Ich finde die grundlosen Attacken genügend gravierend, um die Haft zu verhängen, oder soll man im Namen der persönlichen Freiheit warten, bis er eine Person schwer verletzt? Ich gehe davon aus, dass die lange Zeit der Haft zur psychiatrischen Abklärung genutzt wird. Wäre er nicht verhaftet worden, hätten wohl ohnehin die Vorausstzungen für eine FU vorgelegen, d.h. der Beschwerdeführer wäre auch so nicht einfach freigelassen worden.
Die Justiz bzw. das Bundesgericht ist auch in diesem Fall als Hüterin der Freiheit aufgetreten: Der Freiheit von den Personen, die aufgrund der angeordneten Untersuchungshaft nicht durch den Beschuldigten – der innert wenigen Tagen zahlreiche zufällig ausgesuchte Personen verletzte – in ihrer körperlichen Integrität verletzt worden sind.
@Felix: vielleicht richtig, wenn man Sicherheit als Voraussetzung für Freiheit sieht. Diese Prämisse ist aber m.E. unhaltbar, auch wenn sie auf den ersten Blick plausibel ist.
Vielleicht ist die Aussage des Bundesgerichts eine Argumentationshilfe für die Chaaban-“Haftungsinitiative”. Wenn Richter für ihre Fehler haften müssen, dann doch nur darum, weil sie tatsächlich eine Gefahr schaffen bzw. es erst ermöglichen, dass die späteren Täter erneut plündern und brandschatzen (oder so ähnlich).

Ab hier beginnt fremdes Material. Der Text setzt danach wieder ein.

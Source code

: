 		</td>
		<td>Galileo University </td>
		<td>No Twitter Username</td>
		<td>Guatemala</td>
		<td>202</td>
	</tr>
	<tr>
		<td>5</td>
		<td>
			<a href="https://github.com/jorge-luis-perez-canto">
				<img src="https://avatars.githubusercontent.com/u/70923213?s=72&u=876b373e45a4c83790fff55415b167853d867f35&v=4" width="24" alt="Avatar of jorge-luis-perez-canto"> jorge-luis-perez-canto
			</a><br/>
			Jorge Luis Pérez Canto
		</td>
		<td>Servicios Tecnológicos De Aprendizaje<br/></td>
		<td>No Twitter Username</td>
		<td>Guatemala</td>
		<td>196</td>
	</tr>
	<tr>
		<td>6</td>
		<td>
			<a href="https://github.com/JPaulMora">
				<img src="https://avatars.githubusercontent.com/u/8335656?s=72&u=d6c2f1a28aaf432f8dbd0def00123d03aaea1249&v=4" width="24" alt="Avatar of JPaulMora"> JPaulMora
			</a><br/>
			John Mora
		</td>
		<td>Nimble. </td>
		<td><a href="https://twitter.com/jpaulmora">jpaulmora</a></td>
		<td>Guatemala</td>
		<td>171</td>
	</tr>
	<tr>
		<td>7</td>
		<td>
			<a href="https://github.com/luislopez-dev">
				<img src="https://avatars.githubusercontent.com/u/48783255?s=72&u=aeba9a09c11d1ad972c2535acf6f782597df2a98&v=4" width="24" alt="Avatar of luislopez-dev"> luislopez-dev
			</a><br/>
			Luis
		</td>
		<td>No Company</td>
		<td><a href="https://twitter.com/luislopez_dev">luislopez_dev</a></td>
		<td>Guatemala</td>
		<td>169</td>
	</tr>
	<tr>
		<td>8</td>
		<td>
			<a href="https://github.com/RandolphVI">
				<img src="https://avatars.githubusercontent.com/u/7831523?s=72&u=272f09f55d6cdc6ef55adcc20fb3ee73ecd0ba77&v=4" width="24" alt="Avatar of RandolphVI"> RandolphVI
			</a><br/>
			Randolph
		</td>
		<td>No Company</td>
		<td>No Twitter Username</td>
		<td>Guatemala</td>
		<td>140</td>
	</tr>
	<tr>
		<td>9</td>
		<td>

@ Alex: Eine psychiatrische Abklärung kann auch ohne Haft stattfinden und umgekehrt bedeutet Untersuchungshaft nicht, dass jemand psychiatrisch abgeklärt wird. Die Mitwirkung bei einer psychiatrischen Begutachtung kann letztlich auch nicht erzwungen werden. Im Übrigen hat Untersuchunghaft ganz andere Voraussetzungen als die fürsorgerische Unterbringung (FU) – wobei das zugegebenermassen auch Gerichte schon verkannt haben. Beim FU geht es darum, den Betroffenen zu schützen, bei der U-Haft geht es um so ziemlich alles andere.
@malo: Danke! Genau das ist der Punkt.